I think, when we start to care for big, overarching causes we often lose sight of the individual. But my Mom is a person -- a beautiful, intelligent, life-giving human, and Alzheimer’s is slowly robbing her of what makes us most human – the memory of our experiences.

When we recorded our video, Mom spoke specifically to the loss of her autonomy in her ability to drive. She feels confined because she can’t go places, and of course she does.  Can you imagine working all of your life to get to that sweet point of retirement, only to have your years of friendship with you adult children, travel, deepening friendships, and raising grandchildren diminished because you are constrained in when you can go places and how you can get there?  It sucks beyond measure or articulation.


Additionally, I talked about (and you likely observed in the video) how Mom is struggling now to articulate ideas and find words. A conversation that we used to be able to have in twenty seconds now takes two to three minutes, and in our fast paced culture we are so busy zipping off from one thing to the next that we forget to have patience to slow down so that Mom can find her words. I am most guilty of this – sometimes I am so rushed that I just skip a conversation altogether. For Mom this has to amplify the isolation already growing between the gaps. I try to be mindful and take time. But it is hard.
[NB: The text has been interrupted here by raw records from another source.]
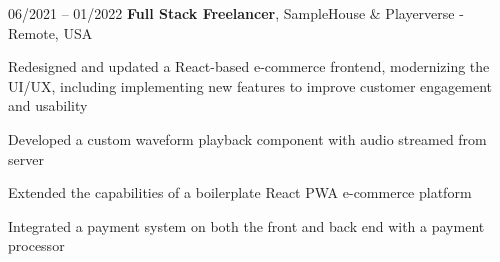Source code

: 

\begin{twocolentry}{
    06/2021 – 01/2022
}
\fontsize{11 pt}{11 pt}\textbf{Full Stack Freelancer}, SampleHouse \& Playerverse - Remote, USA\end{twocolentry}

\vspace{0.10 cm}
\begin{onecolentry}
   \begin{highlights}
       \item Redesigned and updated a React-based e-commerce frontend, modernizing the UI/UX, including implementing new features to improve customer engagement and usability
       \item Developed a custom waveform playback component with audio streamed from server
       \item Extended the capabilities of a boilerplate React PWA e-commerce platform
       \item Integrated a payment system on both the front and back end with a payment processor
   \end{highlights}
\end{onecolentry}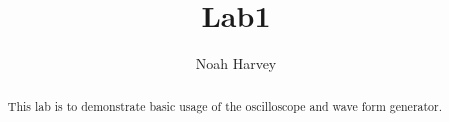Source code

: \documentclass[a4paper,conference]{IEEEtran}
\begin{document}
\title{Lab1}
\author{Noah Harvey}
\maketitle

\begin{abstract}
This lab is to demonstrate basic usage of the oscilloscope and wave form
generator.	
\end{abstract}


\end{document}
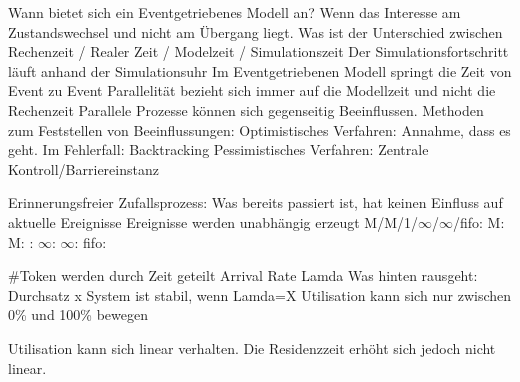 \documentclass[ngerman,a4paper,12pt]{scrreprt}
\begin{document}
\ul
	\li Wann bietet sich ein Eventgetriebenes Modell an? 
		\ul 
			\li Wenn das Interesse am Zustandswechsel und nicht am Übergang liegt. 
		\ulE
	\li Was ist der Unterschied zwischen Rechenzeit / Realer Zeit / Modelzeit / Simulationszeit
		\ul 
			\li Der Simulationsfortschritt läuft anhand der Simulationsuhr
			\li Im Eventgetriebenen Modell springt die Zeit von Event zu Event
			\li Parallelität bezieht sich immer auf die Modellzeit und nicht die Rechenzeit
		\ulE
	\li Parallele Prozesse können sich gegenseitig Beeinflussen. Methoden zum Feststellen von Beeinflussungen:
		\ul
			\li Optimistisches Verfahren: Annahme, dass es geht. Im Fehlerfall: Backtracking
			\li Pessimistisches Verfahren: Zentrale Kontroll/Barriereinstanz
		\ulE
\ulE



\ul
	\li Erinnerungsfreier Zufallsprozess: Was bereits passiert ist, hat keinen Einfluss auf aktuelle Ereignisse \ra Ereignisse werden unabhängig erzeugt
	\li M/M/1/$\infty$/$\infty$/fifo:
		\ul
			\li M:
			\li M:
			:
			\li $\infty$:
			\li $\infty$:
			\li fifo: 
		\ulE
\ulE

\ul
	\li \#Token werden durch Zeit geteilt \ra Arrival Rate Lamda
	\li Was hinten rausgeht: Durchsatz x
	\li System ist stabil, wenn Lamda=X
	\li Utilisation kann sich nur zwischen 0\% und 100\% bewegen
\ulE
{}

\ul
	\li Utilisation kann sich linear verhalten. 
	\li Die Residenzzeit erhöht sich jedoch nicht linear.
\ulE
{}


\end{document}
One of my all-time, favorite TV moments is when Stephen Colbert takes a few minutes on his show, The Colbert Report, to talk about his mother after she passed away. This is the segment I find myself revisiting, time and again: 
"I know that it may sound greedy to want more days with a person who lived so long," said Stephen, breaking character to eulogize his mother and fighting back tears. "But the fact that my mother was 92 does not diminish, it only magnifies the enormity of the room whose door has now quietly shut."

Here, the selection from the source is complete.